All of this would be bog-standard, both as a kiddie outing and as a tale of immigrant-first gen culture clash, were it not for how every moment seems to shoot for the stars. While the more muted and realistic scenes are reserved for a few painfully quiet emotional moments, most of the film charges forward with a slapstick, Looney Tune energy that comes occasionally drenched in the vivid hues of a ’90s Disney dream (or nightmare) sequence. Ludwig Göransson’s score is dynamic and playful, and even helps tell its own story by stringing together western pop and traditional Chinese influences, which culminates in unexpected ways during Turning Red’s raucous, hilarious, and pulsating climax.
Every dramatic transition has its own zippy lighting cue, which makes the film a joke-filled ride, but its visual gags always enhance the tension and emotions rather than undercutting them. A group of Meilin’s aunties, who enter the story at a pivotal time, arrive like Hollywood movie stars drenched in floodlights, while the attractive boy band sensation 4-Town — a reflection of early 2000s pop, but with a Korean member to place them in today’s zeitgeist — are practically angels accompanied by divine sunlight. Even Meilin’s outbursts warp the entire fabric of the film around her, since she begins to see herself as a beastly inconvenience, unworthy of taking up space, until her friends and family convince her otherwise.

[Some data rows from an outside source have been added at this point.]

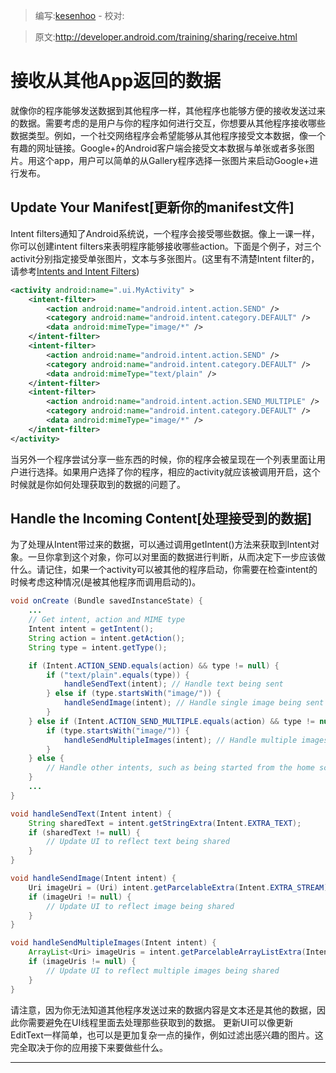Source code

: > 编写:[kesenhoo](https://github.com/kesenhoo) - 校对:

> 原文:<http://developer.android.com/training/sharing/receive.html>

# 接收从其他App返回的数据

就像你的程序能够发送数据到其他程序一样，其他程序也能够方便的接收发送过来的数据。需要考虑的是用户与你的程序如何进行交互，你想要从其他程序接收哪些数据类型。例如，一个社交网络程序会希望能够从其他程序接受文本数据，像一个有趣的网址链接。Google+的Android客户端会接受文本数据与单张或者多张图片。用这个app，用户可以简单的从Gallery程序选择一张图片来启动Google+进行发布。

<!-- more -->
## Update Your Manifest[更新你的manifest文件]
Intent filters通知了Android系统说，一个程序会接受哪些数据。像上一课一样，你可以创建intent filters来表明程序能够接收哪些action。下面是个例子，对三个activit分别指定接受单张图片，文本与多张图片。(这里有不清楚Intent filter的，请参考[Intents and Intent Filters](http://developer.android.com/guide/topics/intents/intents-filters.html#ifs))

```xml
<activity android:name=".ui.MyActivity" >
    <intent-filter>
        <action android:name="android.intent.action.SEND" />
        <category android:name="android.intent.category.DEFAULT" />
        <data android:mimeType="image/*" />
    </intent-filter>
    <intent-filter>
        <action android:name="android.intent.action.SEND" />
        <category android:name="android.intent.category.DEFAULT" />
        <data android:mimeType="text/plain" />
    </intent-filter>
    <intent-filter>
        <action android:name="android.intent.action.SEND_MULTIPLE" />
        <category android:name="android.intent.category.DEFAULT" />
        <data android:mimeType="image/*" />
    </intent-filter>
</activity>
```

当另外一个程序尝试分享一些东西的时候，你的程序会被呈现在一个列表里面让用户进行选择。如果用户选择了你的程序，相应的activity就应该被调用开启，这个时候就是你如何处理获取到的数据的问题了。

## Handle the Incoming Content[处理接受到的数据]
为了处理从Intent带过来的数据，可以通过调用getIntent()方法来获取到Intent对象。一旦你拿到这个对象，你可以对里面的数据进行判断，从而决定下一步应该做什么。请记住，如果一个activity可以被其他的程序启动，你需要在检查intent的时候考虑这种情况(是被其他程序而调用启动的)。

```java
void onCreate (Bundle savedInstanceState) {
    ...
    // Get intent, action and MIME type
    Intent intent = getIntent();
    String action = intent.getAction();
    String type = intent.getType();

    if (Intent.ACTION_SEND.equals(action) && type != null) {
        if ("text/plain".equals(type)) {
            handleSendText(intent); // Handle text being sent
        } else if (type.startsWith("image/")) {
            handleSendImage(intent); // Handle single image being sent
        }
    } else if (Intent.ACTION_SEND_MULTIPLE.equals(action) && type != null) {
        if (type.startsWith("image/")) {
            handleSendMultipleImages(intent); // Handle multiple images being sent
        }
    } else {
        // Handle other intents, such as being started from the home screen
    }
    ...
}

void handleSendText(Intent intent) {
    String sharedText = intent.getStringExtra(Intent.EXTRA_TEXT);
    if (sharedText != null) {
        // Update UI to reflect text being shared
    }
}

void handleSendImage(Intent intent) {
    Uri imageUri = (Uri) intent.getParcelableExtra(Intent.EXTRA_STREAM);
    if (imageUri != null) {
        // Update UI to reflect image being shared
    }
}

void handleSendMultipleImages(Intent intent) {
    ArrayList<Uri> imageUris = intent.getParcelableArrayListExtra(Intent.EXTRA_STREAM);
    if (imageUris != null) {
        // Update UI to reflect multiple images being shared
    }
}
```

请注意，因为你无法知道其他程序发送过来的数据内容是文本还是其他的数据，因此你需要避免在UI线程里面去处理那些获取到的数据。
更新UI可以像更新EditText一样简单，也可以是更加复杂一点的操作，例如过滤出感兴趣的图片。这完全取决于你的应用接下来要做些什么。

*********************************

Most of all, it’s a movie that’s frank about the most awkward moments of puberty, from embarrassment over burgeoning sexuality, to inexplicable anger, to dealing with bodily insecurity, which it turns into lively and imaginative scenes at every turn. There’s never a dull moment in Turning Red, both because Shi and co-writer Julia Cho lace each beat and interaction with layers of meaning, and because the whole thing comes wrapped in cartoon influences that value expression above realism, which is something modern Hollywood animation occasionally forgets.